Skye is the largest island of the Inner Hebrides in the northwest of Scotland. Before the opening of the Skye Bridge in 1995, people had to take ferries from Kyle of Lochalsh to Kyleakin to cross the 500m sound in between.
It’s a 200 mile drive from Glasgow to Skye, but the scenery is spectacular.
After leaving Glasgow on the A82, you drive along the bonnie banks o’ Loch Lomond, Britain’s largest freshwater loch, and the Trossachs, a region of pristine lochs, small glens, crumpled hills and forests. Sir Walter Scott was so enthralled by this scenery that he wrote a poem (‘The Lady of the Lake’) about a girl who lived there.
By the time we got to Tyndrum, the summer sky had dissipated into the moody weather Scotland is notorious for.
The bus drove through wetlands and gradually fell into silence as passengers either fell asleep or slipped into the same silent reverie I was in. One thing that always strikes me about Scotland is how empty it is: just miles upon miles of land covered in heather.
I stared at the landscape that had captivated me so much almost two years ago, with the same, if not even more, reverence for the land. I had not thought about how much attention I had paid in my previous road trip until I realised how well I remembered the route and the scenery.
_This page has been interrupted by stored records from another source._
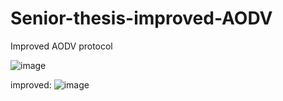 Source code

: # Senior-thesis-improved-AODV
Improved AODV protocol

![image](https://github.com/Depth-monster/Senior-thesis-improved-AODV/assets/122405130/889119ef-e739-4be5-a47b-d0ea61bd8a9e)

improved:
![image](https://github.com/Depth-monster/Senior-thesis-improved-AODV/assets/122405130/8ce8fd9e-fc7f-4b05-916a-b9b21808a754)
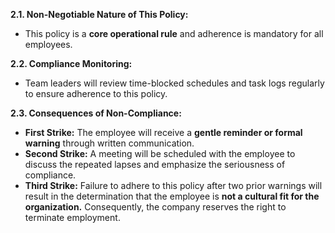 **2.1. Non-Negotiable Nature of This Policy:**

- This policy is a **core operational rule** and adherence is mandatory for all employees.

**2.2. Compliance Monitoring:**

- Team leaders will review time-blocked schedules and task logs regularly to ensure adherence to this policy.

**2.3. Consequences of Non-Compliance:**

- **First Strike:** The employee will receive a **gentle reminder or formal warning** through written communication.
- **Second Strike:** A meeting will be scheduled with the employee to discuss the repeated lapses and emphasize the seriousness of compliance.
- **Third Strike:** Failure to adhere to this policy after two prior warnings will result in the determination that the employee is **not a cultural fit for the organization.** Consequently, the company reserves the right to terminate employment. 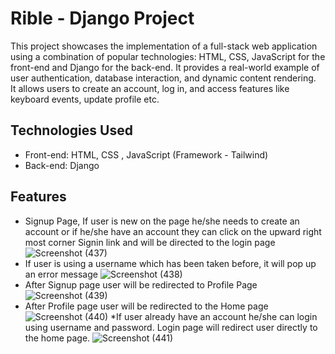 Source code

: # Rible - Django Project

This project showcases the implementation of a full-stack web application using a combination of popular technologies: HTML, CSS, JavaScript for the front-end and Django for the back-end. It provides a real-world example of user authentication, database interaction, and dynamic content rendering.<br>
It allows users to create an account, log in, and access features like keyboard events, update profile etc.

## Technologies Used

* Front-end: HTML, CSS , JavaScript (Framework - Tailwind)
* Back-end: Django

## Features

* Signup Page, If user is new on the page he/she needs to create an account or if he/she have an account they can click on the upward right most corner Signin link and will be directed to the login page
![Screenshot (437)](https://github.com/user-attachments/assets/544d2aab-85c9-4dbb-8f8e-06de1430565f)
* If user is using a username which has been taken before, it will pop up an error message
![Screenshot (438)](https://github.com/user-attachments/assets/687e29b8-863f-405a-94a7-68353c5e4421)
* After Signup page user will be redirected to Profile Page 
![Screenshot (439)](https://github.com/user-attachments/assets/81b14eed-87cf-492f-84ce-14c4ae30129a)
* After Profile page user will be redirected to the Home page
![Screenshot (440)](https://github.com/user-attachments/assets/2a70b01e-0dae-4bed-8894-177afd54af3b)
*If user already have an account he/she can login using username and password. Login page will redirect user directly to the home page.
![Screenshot (441)](https://github.com/user-attachments/assets/a1e07f0b-0f70-4e23-bd31-19388e19a7c5)
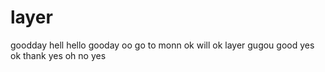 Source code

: # layer
goodday
hell
hello
gooday oo
go to monn
ok will ok
layer
gugou
good
yes
ok
thank
yes
oh
no
yes
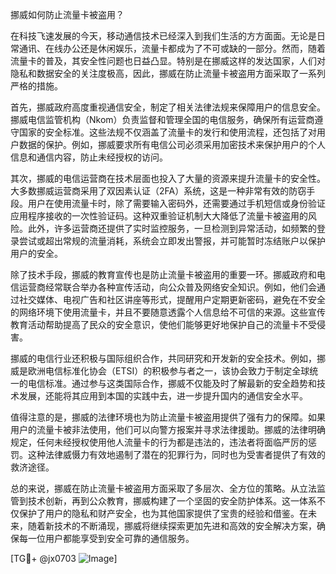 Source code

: 挪威如何防止流量卡被盗用？

在科技飞速发展的今天，移动通信技术已经深入到我们生活的方方面面。无论是日常通讯、在线办公还是休闲娱乐，流量卡都成为了不可或缺的一部分。然而，随着流量卡的普及，其安全性问题也日益凸显。特别是在挪威这样的发达国家，人们对隐私和数据安全的关注度极高，因此，挪威在防止流量卡被盗用方面采取了一系列严格的措施。

首先，挪威政府高度重视通信安全，制定了相关法律法规来保障用户的信息安全。挪威电信监管机构（Nkom）负责监督和管理全国的电信服务，确保所有运营商遵守国家的安全标准。这些法规不仅涵盖了流量卡的发行和使用流程，还包括了对用户数据的保护。例如，挪威要求所有电信公司必须采用加密技术来保护用户的个人信息和通信内容，防止未经授权的访问。

其次，挪威的电信运营商在技术层面也投入了大量的资源来提升流量卡的安全性。大多数挪威运营商采用了双因素认证（2FA）系统，这是一种非常有效的防窃手段。用户在使用流量卡时，除了需要输入密码外，还需要通过手机短信或身份验证应用程序接收的一次性验证码。这种双重验证机制大大降低了流量卡被盗用的风险。此外，许多运营商还提供了实时监控服务，一旦检测到异常活动，如频繁的登录尝试或超出常规的流量消耗，系统会立即发出警报，并可能暂时冻结账户以保护用户的安全。

除了技术手段，挪威的教育宣传也是防止流量卡被盗用的重要一环。挪威政府和电信运营商经常联合举办各种宣传活动，向公众普及网络安全知识。例如，他们会通过社交媒体、电视广告和社区讲座等形式，提醒用户定期更新密码，避免在不安全的网络环境下使用流量卡，并且不要随意透露个人信息给不可信的来源。这些宣传教育活动帮助提高了民众的安全意识，使他们能够更好地保护自己的流量卡不受侵害。

挪威的电信行业还积极与国际组织合作，共同研究和开发新的安全技术。例如，挪威是欧洲电信标准化协会（ETSI）的积极参与者之一，该协会致力于制定全球统一的电信标准。通过参与这类国际合作，挪威不仅能及时了解最新的安全趋势和技术发展，还能将其应用到本国的实践中去，进一步提升国内的通信安全水平。

值得注意的是，挪威的法律环境也为防止流量卡被盗用提供了强有力的保障。如果用户的流量卡被非法使用，他们可以向警方报案并寻求法律援助。挪威的法律明确规定，任何未经授权使用他人流量卡的行为都是违法的，违法者将面临严厉的惩罚。这种法律威慑力有效地遏制了潜在的犯罪行为，同时也为受害者提供了有效的救济途径。

总的来说，挪威在防止流量卡被盗用方面采取了多层次、全方位的策略。从立法监管到技术创新，再到公众教育，挪威构建了一个坚固的安全防护体系。这一体系不仅保护了用户的隐私和财产安全，也为其他国家提供了宝贵的经验和借鉴。在未来，随着新技术的不断涌现，挪威将继续探索更加先进和高效的安全解决方案，确保每一位用户都能享受到安全可靠的通信服务。

[TG💪+ @jx0703 ![Image](https://github.com/user-attachments/assets/dbca1d08-cadb-493c-b0ec-ad6f7a83f270)]
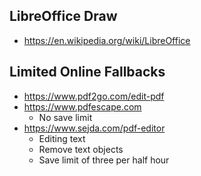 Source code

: ## LibreOffice Draw

- https://en.wikipedia.org/wiki/LibreOffice

## Limited Online Fallbacks

- https://www.pdf2go.com/edit-pdf
- https://www.pdfescape.com
  - No save limit
- https://www.sejda.com/pdf-editor
  - Editing text
  - Remove text objects
  - Save limit of three per half hour
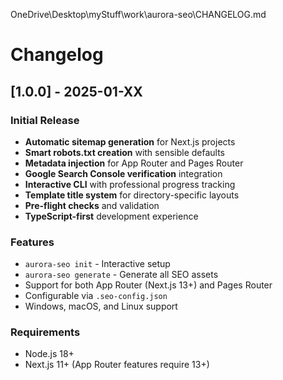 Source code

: OneDrive\Desktop\myStuff\work\aurora-seo\CHANGELOG.md

# Changelog

## [1.0.0] - 2025-01-XX

### Initial Release

- **Automatic sitemap generation** for Next.js projects
- **Smart robots.txt creation** with sensible defaults
- **Metadata injection** for App Router and Pages Router
- **Google Search Console verification** integration
- **Interactive CLI** with professional progress tracking
- **Template title system** for directory-specific layouts
- **Pre-flight checks** and validation
- **TypeScript-first** development experience

### Features

- `aurora-seo init` - Interactive setup
- `aurora-seo generate` - Generate all SEO assets
- Support for both App Router (Next.js 13+) and Pages Router
- Configurable via `.seo-config.json`
- Windows, macOS, and Linux support

### Requirements

- Node.js 18+
- Next.js 11+ (App Router features require 13+)
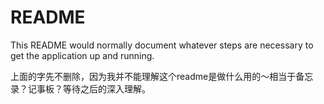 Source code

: # README

This README would normally document whatever steps are necessary to get the
application up and running.

上面的字先不删除，因为我并不能理解这个readme是做什么用的～相当于备忘录？记事板？等待之后的深入理解。
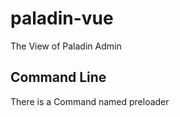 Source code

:# paladin-vue

The View of Paladin Admin

Command Line
------------

There is a Command named preloader


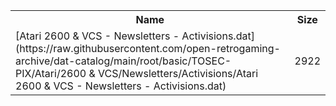 <table>
<tr><th>Name</th><th>Size</th></tr>
<tr><td>
[Atari 2600 & VCS - Newsletters - Activisions.dat](https://raw.githubusercontent.com/open-retrogaming-archive/dat-catalog/main/root/basic/TOSEC-PIX/Atari/2600 & VCS/Newsletters/Activisions/Atari 2600 & VCS - Newsletters - Activisions.dat)
</td><td>2922</td></tr>
</table>
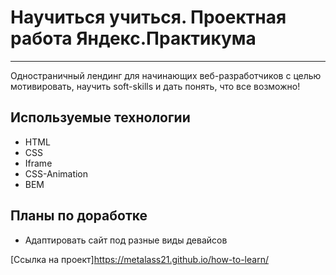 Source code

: # Научиться учиться. Проектная работа Яндекс.Практикума
---

Одностраничный лендинг для начинающих веб-разработчиков с целью мотивировать, научить soft-skills и дать понять, что все возможно!

## Используемые технологии
* HTML
* CSS
* Iframe
* CSS-Animation
* BEM

## Планы по доработке
* Адаптировать сайт под разные виды девайсов

[Ссылка на проект]https://metalass21.github.io/how-to-learn/


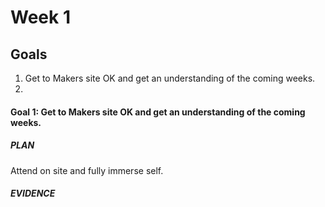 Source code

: # Week 1


## Goals

1. Get to Makers site OK and get an understanding of the coming weeks.
2. 



#### Goal 1: Get to Makers site OK and get an understanding of the coming weeks.
##### PLAN
Attend on site and fully immerse self.

##### EVIDENCE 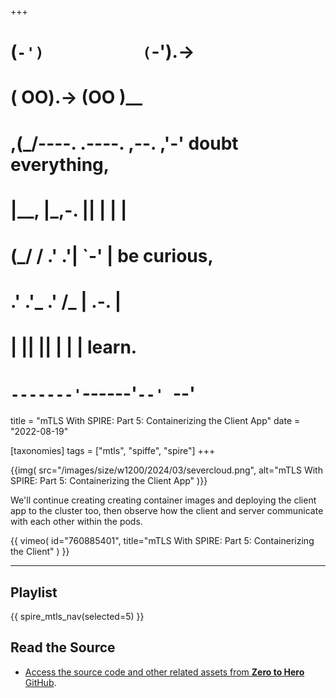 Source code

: +++
#   (`-')           (`-').->
#   ( OO).->        (OO )__
# ,(_/----. .----. ,--. ,'-' doubt everything,
# |__,    |\_,-.  ||  | |  |
#  (_/   /    .' .'|  `-'  | be curious,
#  .'  .'_  .'  /_ |  .-.  |
# |       ||      ||  | |  | learn.
# `-------'`------'`--' `--'

title = "mTLS With SPIRE: Part 5: Containerizing the Client App"
date = "2022-08-19"

[taxonomies]
tags = ["mtls", "spiffe", "spire"]
+++

{{img(
  src="/images/size/w1200/2024/03/severcloud.png",
  alt="mTLS With SPIRE: Part 5: Containerizing the Client App"
)}}

We'll continue creating creating container images and deploying the client app
to the cluster too, then observe how the client and server communicate with each
other within the pods.

{{ 
  vimeo(
    id="760885401", 
    title="mTLS With SPIRE: Part 5: Containerizing the Client"
  ) 
}}

--------

## Playlist

{{ spire_mtls_nav(selected=5) }}

## Read the Source

* [Access the source code and other related assets from **Zero to Hero** GitHub](https://github.com/zerotohero-dev/spire-mtls).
The only difference was this time, the landscape was green.
By the time we entered Glencoe, the conversations completely died out. Glencoe is unarguably Scotland’s most famous and most beautiful glen. It is one of those places that demand silent reverence. There was something so serene in that moment. Glencoe is, for all its beauty, the site of an infamous massacre.
Fittingly, the clouds cleared up when we left Glencoe.
Traffic in the highlands depends on the season. In the summer, when the roads are busier, the 915 takes around 6 hours all the way to Portree and around 5.5 hours to Kyleakin, with a 20 minute break at Fort William.
Fort William sits on the shore of Loch Linnhe and at the foot of Ben Nevis, Britain’s highest mountain. It is the second largest settlement in the Highlands and is a major tourist center (UK’s Outdoor Capital). It is both the start/end of the Great Glen Way and the West Highland Way, and the terminus for the Caledonian Sleeper all the way from London Euston. It’s a good place to stock up on supplies and outdoor gear.
Onwards along the A82, then a change to the A87 by Invergarry. This is the stretch I like to dub ‘The Road to the Isles’. The A87 wounds its way along lochs some seriously stunning glen scenery. The Lochalsh is a picturesque area and merits a few days of exploration. Many times, I wished I drove my own car and could stop and just pick up one of the hike trails along the way.
The final stop before Skye is Kyle of Lochalsh, a village that serves as a transport and shopping centre for the area. It is the terminus of the Kyle of Lochalsh railway line (built in 1897) that connects to Inverness. Before the Skye Bridge was opened, it used to be the port for the ferries across to Kyleakin.
I arrived in Kyleakin at around 9pm, feeling like I had already seen so much in this trip although the real deal had not even started yet. On my first trip to Skye (back in 2014), I was so annoyed by the lack of overnight buses to Portree as I wanted to spend as much time as possible to explore Scotland and didn’t want to ‘waste’ a day traveling. take my word for it: a day spent driving along the Highlands is a day never wasted.